__Action item__. Reproduce every entry word for word. Drop all pictures from the copy.

__Data for this exercise__.
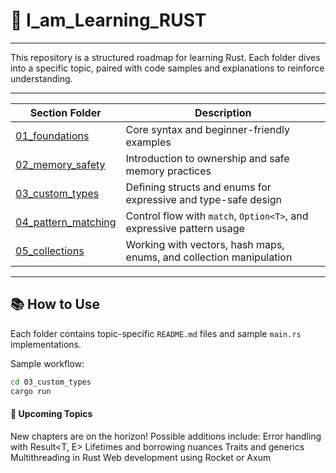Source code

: # 🦀 I_am_Learning_RUST

---

This repository is a structured roadmap for learning Rust. Each folder dives into a specific topic, paired with code samples and explanations to reinforce understanding.

---

| Section Folder             | Description                                                              |
|----------------------------|---------------------------------------------------------------------------|
| [01_foundations](./01_foundations/README.md)           | Core syntax and beginner-friendly examples                             |
| [02_memory_safety](./02_memory_safety/README.md)       | Introduction to ownership and safe memory practices                    |
| [03_custom_types](./03_custom_types/README.md)         | Defining structs and enums for expressive and type-safe design         |
| [04_pattern_matching](./04_pattern_matching/README.md) | Control flow with `match`, `Option<T>`, and expressive pattern usage   |
| [05_collections](./05_collections/README.md)           | Working with vectors, hash maps, enums, and collection manipulation    |

---

## 📚 How to Use

Each folder contains topic-specific `README.md` files and sample `main.rs` implementations.

Sample workflow:

```bash
cd 03_custom_types
cargo run
```


#### 🔭 Upcoming Topics
New chapters are on the horizon! Possible additions include:
Error handling with Result<T, E>
Lifetimes and borrowing nuances
Traits and generics
Multithreading in Rust
Web development using Rocket or Axum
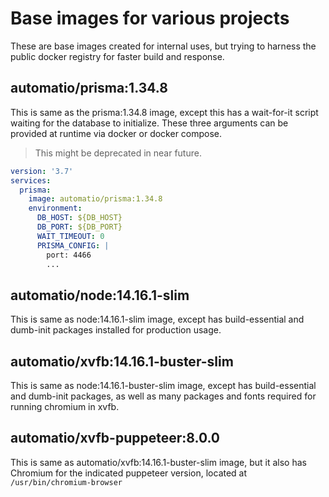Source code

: # Base images for various projects

These are base images created for internal uses, but trying to harness the public docker registry for faster build and response.

## automatio/prisma:1.34.8

This is same as the prisma:1.34.8 image, except this has a wait-for-it script waiting for the database to initialize. These three arguments can be provided at runtime via docker or docker compose.

> This might be deprecated in near future.

```yml
version: '3.7'
services:
  prisma:
    image: automatio/prisma:1.34.8
    environment:
      DB_HOST: ${DB_HOST}
      DB_PORT: ${DB_PORT}
      WAIT_TIMEOUT: 0
      PRISMA_CONFIG: |
        port: 4466
        ...
```

## automatio/node:14.16.1-slim

This is same as node:14.16.1-slim image, except has build-essential and dumb-init packages installed for production usage.


## automatio/xvfb:14.16.1-buster-slim

This is same as node:14.16.1-buster-slim image, except has build-essential and dumb-init packages, as well as many packages and fonts required for running chromium in xvfb.


## automatio/xvfb-puppeteer:8.0.0

This is same as automatio/xvfb:14.16.1-buster-slim image, but it also has Chromium for the indicated puppeteer version, located at `/usr/bin/chromium-browser`
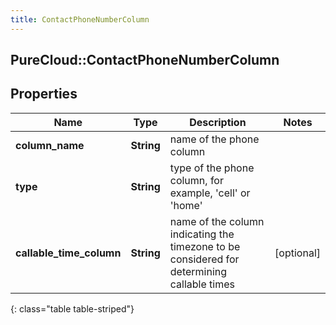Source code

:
 ```yaml
---
title: ContactPhoneNumberColumn
---
```

## PureCloud::ContactPhoneNumberColumn

## Properties

|Name | Type | Description | Notes|
|------------ | ------------- | ------------- | -------------|
| **column_name** | **String** | name of the phone column | |
| **type** | **String** | type of the phone column, for example, &#39;cell&#39; or &#39;home&#39; | |
| **callable_time_column** | **String** | name of the column indicating the timezone to be considered for determining callable times | [optional] |
{: class="table table-striped"}


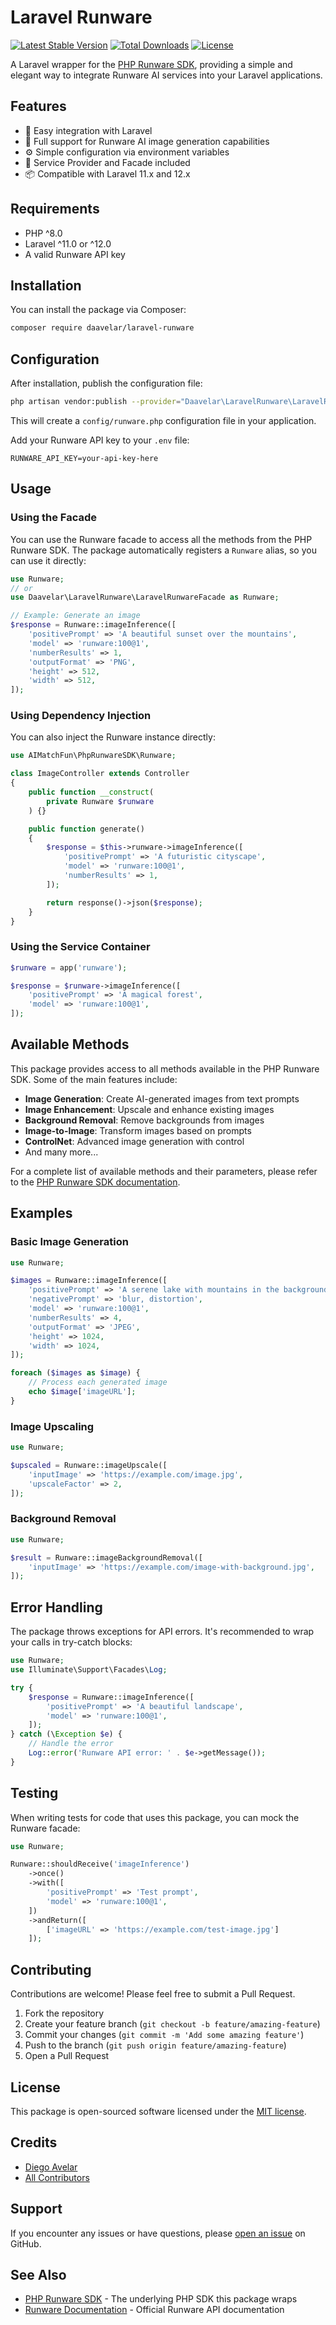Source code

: # Laravel Runware

[![Latest Stable Version](https://poser.pugx.org/daavelar/laravel-runware/v/stable)](https://packagist.org/packages/daavelar/laravel-runware)
[![Total Downloads](https://poser.pugx.org/daavelar/laravel-runware/downloads)](https://packagist.org/packages/daavelar/laravel-runware)
[![License](https://poser.pugx.org/daavelar/laravel-runware/license)](https://packagist.org/packages/daavelar/laravel-runware)

A Laravel wrapper for the [PHP Runware SDK](https://github.com/aimatchfun/php-runware-sdk), providing a simple and elegant way to integrate Runware AI services into your Laravel applications.

## Features

- 🚀 Easy integration with Laravel
- 🎨 Full support for Runware AI image generation capabilities
- ⚙️ Simple configuration via environment variables
- 🔧 Service Provider and Facade included
- 📦 Compatible with Laravel 11.x and 12.x

## Requirements

- PHP ^8.0
- Laravel ^11.0 or ^12.0
- A valid Runware API key

## Installation

You can install the package via Composer:

```bash
composer require daavelar/laravel-runware
```

## Configuration

After installation, publish the configuration file:

```bash
php artisan vendor:publish --provider="Daavelar\LaravelRunware\LaravelRunwareServiceProvider"
```

This will create a `config/runware.php` configuration file in your application.

Add your Runware API key to your `.env` file:

```env
RUNWARE_API_KEY=your-api-key-here
```

## Usage

### Using the Facade

You can use the Runware facade to access all the methods from the PHP Runware SDK. The package automatically registers a `Runware` alias, so you can use it directly:

```php
use Runware;
// or
use Daavelar\LaravelRunware\LaravelRunwareFacade as Runware;

// Example: Generate an image
$response = Runware::imageInference([
    'positivePrompt' => 'A beautiful sunset over the mountains',
    'model' => 'runware:100@1',
    'numberResults' => 1,
    'outputFormat' => 'PNG',
    'height' => 512,
    'width' => 512,
]);
```

### Using Dependency Injection

You can also inject the Runware instance directly:

```php
use AIMatchFun\PhpRunwareSDK\Runware;

class ImageController extends Controller
{
    public function __construct(
        private Runware $runware
    ) {}

    public function generate()
    {
        $response = $this->runware->imageInference([
            'positivePrompt' => 'A futuristic cityscape',
            'model' => 'runware:100@1',
            'numberResults' => 1,
        ]);

        return response()->json($response);
    }
}
```

### Using the Service Container

```php
$runware = app('runware');

$response = $runware->imageInference([
    'positivePrompt' => 'A magical forest',
    'model' => 'runware:100@1',
]);
```

## Available Methods

This package provides access to all methods available in the PHP Runware SDK. Some of the main features include:

- **Image Generation**: Create AI-generated images from text prompts
- **Image Enhancement**: Upscale and enhance existing images
- **Background Removal**: Remove backgrounds from images
- **Image-to-Image**: Transform images based on prompts
- **ControlNet**: Advanced image generation with control
- And many more...

For a complete list of available methods and their parameters, please refer to the [PHP Runware SDK documentation](https://github.com/aimatchfun/php-runware-sdk).

## Examples

### Basic Image Generation

```php
use Runware;

$images = Runware::imageInference([
    'positivePrompt' => 'A serene lake with mountains in the background',
    'negativePrompt' => 'blur, distortion',
    'model' => 'runware:100@1',
    'numberResults' => 4,
    'outputFormat' => 'JPEG',
    'height' => 1024,
    'width' => 1024,
]);

foreach ($images as $image) {
    // Process each generated image
    echo $image['imageURL'];
}
```

### Image Upscaling

```php
use Runware;

$upscaled = Runware::imageUpscale([
    'inputImage' => 'https://example.com/image.jpg',
    'upscaleFactor' => 2,
]);
```

### Background Removal

```php
use Runware;

$result = Runware::imageBackgroundRemoval([
    'inputImage' => 'https://example.com/image-with-background.jpg',
]);
```

## Error Handling

The package throws exceptions for API errors. It's recommended to wrap your calls in try-catch blocks:

```php
use Runware;
use Illuminate\Support\Facades\Log;

try {
    $response = Runware::imageInference([
        'positivePrompt' => 'A beautiful landscape',
        'model' => 'runware:100@1',
    ]);
} catch (\Exception $e) {
    // Handle the error
    Log::error('Runware API error: ' . $e->getMessage());
}
```

## Testing

When writing tests for code that uses this package, you can mock the Runware facade:

```php
use Runware;

Runware::shouldReceive('imageInference')
    ->once()
    ->with([
        'positivePrompt' => 'Test prompt',
        'model' => 'runware:100@1',
    ])
    ->andReturn([
        ['imageURL' => 'https://example.com/test-image.jpg']
    ]);
```

## Contributing

Contributions are welcome! Please feel free to submit a Pull Request.

1. Fork the repository
2. Create your feature branch (`git checkout -b feature/amazing-feature`)
3. Commit your changes (`git commit -m 'Add some amazing feature'`)
4. Push to the branch (`git push origin feature/amazing-feature`)
5. Open a Pull Request

## License

This package is open-sourced software licensed under the [MIT license](LICENSE).

## Credits

- [Diego Avelar](https://github.com/daavelar)
- [All Contributors](../../contributors)

## Support

If you encounter any issues or have questions, please [open an issue](https://github.com/daavelar/laravel-runware/issues) on GitHub.

## See Also

- [PHP Runware SDK](https://github.com/aimatchfun/php-runware-sdk) - The underlying PHP SDK this package wraps
- [Runware Documentation](https://docs.runware.ai/) - Official Runware API documentation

__Answer section__.
Source code

: # 🦀 I_am_Learning_RUST

---

This repository is a structured roadmap for learning Rust. Each folder dives into a specific topic, paired with code samples and explanations to reinforce understanding.

---

| Section Folder             | Description                                                              |
|----------------------------|---------------------------------------------------------------------------|
| [01_foundations](./01_foundations/README.md)           | Core syntax and beginner-friendly examples                             |
| [02_memory_safety](./02_memory_safety/README.md)       | Introduction to ownership and safe memory practices                    |
| [03_custom_types](./03_custom_types/README.md)         | Defining structs and enums for expressive and type-safe design         |
| [04_pattern_matching](./04_pattern_matching/README.md) | Control flow with `match`, `Option<T>`, and expressive pattern usage   |
| [05_collections](./05_collections/README.md)           | Working with vectors, hash maps, enums, and collection manipulation    |

---

## 📚 How to Use

Each folder contains topic-specific `README.md` files and sample `main.rs` implementations.

Sample workflow:

```bash
cd 03_custom_types
cargo run
```


#### 🔭 Upcoming Topics
New chapters are on the horizon! Possible additions include:
Error handling with Result<T, E>
Lifetimes and borrowing nuances
Traits and generics
Multithreading in Rust
Web development using Rocket or Axum
Source code

: # Base images for various projects

These are base images created for internal uses, but trying to harness the public docker registry for faster build and response.

## automatio/prisma:1.34.8

This is same as the prisma:1.34.8 image, except this has a wait-for-it script waiting for the database to initialize. These three arguments can be provided at runtime via docker or docker compose.

> This might be deprecated in near future.

```yml
version: '3.7'
services:
  prisma:
    image: automatio/prisma:1.34.8
    environment:
      DB_HOST: ${DB_HOST}
      DB_PORT: ${DB_PORT}
      WAIT_TIMEOUT: 0
      PRISMA_CONFIG: |
        port: 4466
        ...
```

## automatio/node:14.16.1-slim

This is same as node:14.16.1-slim image, except has build-essential and dumb-init packages installed for production usage.


## automatio/xvfb:14.16.1-buster-slim

This is same as node:14.16.1-buster-slim image, except has build-essential and dumb-init packages, as well as many packages and fonts required for running chromium in xvfb.


## automatio/xvfb-puppeteer:8.0.0

This is same as automatio/xvfb:14.16.1-buster-slim image, but it also has Chromium for the indicated puppeteer version, located at `/usr/bin/chromium-browser`
Source code

:
 ```yaml
---
title: ContactPhoneNumberColumn
---
```

## PureCloud::ContactPhoneNumberColumn

## Properties

|Name | Type | Description | Notes|
|------------ | ------------- | ------------- | -------------|
| **column_name** | **String** | name of the phone column | |
| **type** | **String** | type of the phone column, for example, &#39;cell&#39; or &#39;home&#39; | |
| **callable_time_column** | **String** | name of the column indicating the timezone to be considered for determining callable times | [optional] |
{: class="table table-striped"}


Source code

: # Laravel Runware

[![Latest Stable Version](https://poser.pugx.org/daavelar/laravel-runware/v/stable)](https://packagist.org/packages/daavelar/laravel-runware)
[![Total Downloads](https://poser.pugx.org/daavelar/laravel-runware/downloads)](https://packagist.org/packages/daavelar/laravel-runware)
[![License](https://poser.pugx.org/daavelar/laravel-runware/license)](https://packagist.org/packages/daavelar/laravel-runware)

A Laravel wrapper for the [PHP Runware SDK](https://github.com/aimatchfun/php-runware-sdk), providing a simple and elegant way to integrate Runware AI services into your Laravel applications.

## Features

- 🚀 Easy integration with Laravel
- 🎨 Full support for Runware AI image generation capabilities
- ⚙️ Simple configuration via environment variables
- 🔧 Service Provider and Facade included
- 📦 Compatible with Laravel 11.x and 12.x

## Requirements

- PHP ^8.0
- Laravel ^11.0 or ^12.0
- A valid Runware API key

## Installation

You can install the package via Composer:

```bash
composer require daavelar/laravel-runware
```

## Configuration

After installation, publish the configuration file:

```bash
php artisan vendor:publish --provider="Daavelar\LaravelRunware\LaravelRunwareServiceProvider"
```

This will create a `config/runware.php` configuration file in your application.

Add your Runware API key to your `.env` file:

```env
RUNWARE_API_KEY=your-api-key-here
```

## Usage

### Using the Facade

You can use the Runware facade to access all the methods from the PHP Runware SDK. The package automatically registers a `Runware` alias, so you can use it directly:

```php
use Runware;
// or
use Daavelar\LaravelRunware\LaravelRunwareFacade as Runware;

// Example: Generate an image
$response = Runware::imageInference([
    'positivePrompt' => 'A beautiful sunset over the mountains',
    'model' => 'runware:100@1',
    'numberResults' => 1,
    'outputFormat' => 'PNG',
    'height' => 512,
    'width' => 512,
]);
```

### Using Dependency Injection

You can also inject the Runware instance directly:

```php
use AIMatchFun\PhpRunwareSDK\Runware;

class ImageController extends Controller
{
    public function __construct(
        private Runware $runware
    ) {}

    public function generate()
    {
        $response = $this->runware->imageInference([
            'positivePrompt' => 'A futuristic cityscape',
            'model' => 'runware:100@1',
            'numberResults' => 1,
        ]);

        return response()->json($response);
    }
}
```

### Using the Service Container

```php
$runware = app('runware');

$response = $runware->imageInference([
    'positivePrompt' => 'A magical forest',
    'model' => 'runware:100@1',
]);
```

## Available Methods

This package provides access to all methods available in the PHP Runware SDK. Some of the main features include:

- **Image Generation**: Create AI-generated images from text prompts
- **Image Enhancement**: Upscale and enhance existing images
- **Background Removal**: Remove backgrounds from images
- **Image-to-Image**: Transform images based on prompts
- **ControlNet**: Advanced image generation with control
- And many more...

For a complete list of available methods and their parameters, please refer to the [PHP Runware SDK documentation](https://github.com/aimatchfun/php-runware-sdk).

## Examples

### Basic Image Generation

```php
use Runware;

$images = Runware::imageInference([
    'positivePrompt' => 'A serene lake with mountains in the background',
    'negativePrompt' => 'blur, distortion',
    'model' => 'runware:100@1',
    'numberResults' => 4,
    'outputFormat' => 'JPEG',
    'height' => 1024,
    'width' => 1024,
]);

foreach ($images as $image) {
    // Process each generated image
    echo $image['imageURL'];
}
```

### Image Upscaling

```php
use Runware;

$upscaled = Runware::imageUpscale([
    'inputImage' => 'https://example.com/image.jpg',
    'upscaleFactor' => 2,
]);
```

### Background Removal

```php
use Runware;

$result = Runware::imageBackgroundRemoval([
    'inputImage' => 'https://example.com/image-with-background.jpg',
]);
```

## Error Handling

The package throws exceptions for API errors. It's recommended to wrap your calls in try-catch blocks:

```php
use Runware;
use Illuminate\Support\Facades\Log;

try {
    $response = Runware::imageInference([
        'positivePrompt' => 'A beautiful landscape',
        'model' => 'runware:100@1',
    ]);
} catch (\Exception $e) {
    // Handle the error
    Log::error('Runware API error: ' . $e->getMessage());
}
```

## Testing

When writing tests for code that uses this package, you can mock the Runware facade:

```php
use Runware;

Runware::shouldReceive('imageInference')
    ->once()
    ->with([
        'positivePrompt' => 'Test prompt',
        'model' => 'runware:100@1',
    ])
    ->andReturn([
        ['imageURL' => 'https://example.com/test-image.jpg']
    ]);
```

## Contributing

Contributions are welcome! Please feel free to submit a Pull Request.

1. Fork the repository
2. Create your feature branch (`git checkout -b feature/amazing-feature`)
3. Commit your changes (`git commit -m 'Add some amazing feature'`)
4. Push to the branch (`git push origin feature/amazing-feature`)
5. Open a Pull Request

## License

This package is open-sourced software licensed under the [MIT license](LICENSE).

## Credits

- [Diego Avelar](https://github.com/daavelar)
- [All Contributors](../../contributors)

## Support

If you encounter any issues or have questions, please [open an issue](https://github.com/daavelar/laravel-runware/issues) on GitHub.

## See Also

- [PHP Runware SDK](https://github.com/aimatchfun/php-runware-sdk) - The underlying PHP SDK this package wraps
- [Runware Documentation](https://docs.runware.ai/) - Official Runware API documentation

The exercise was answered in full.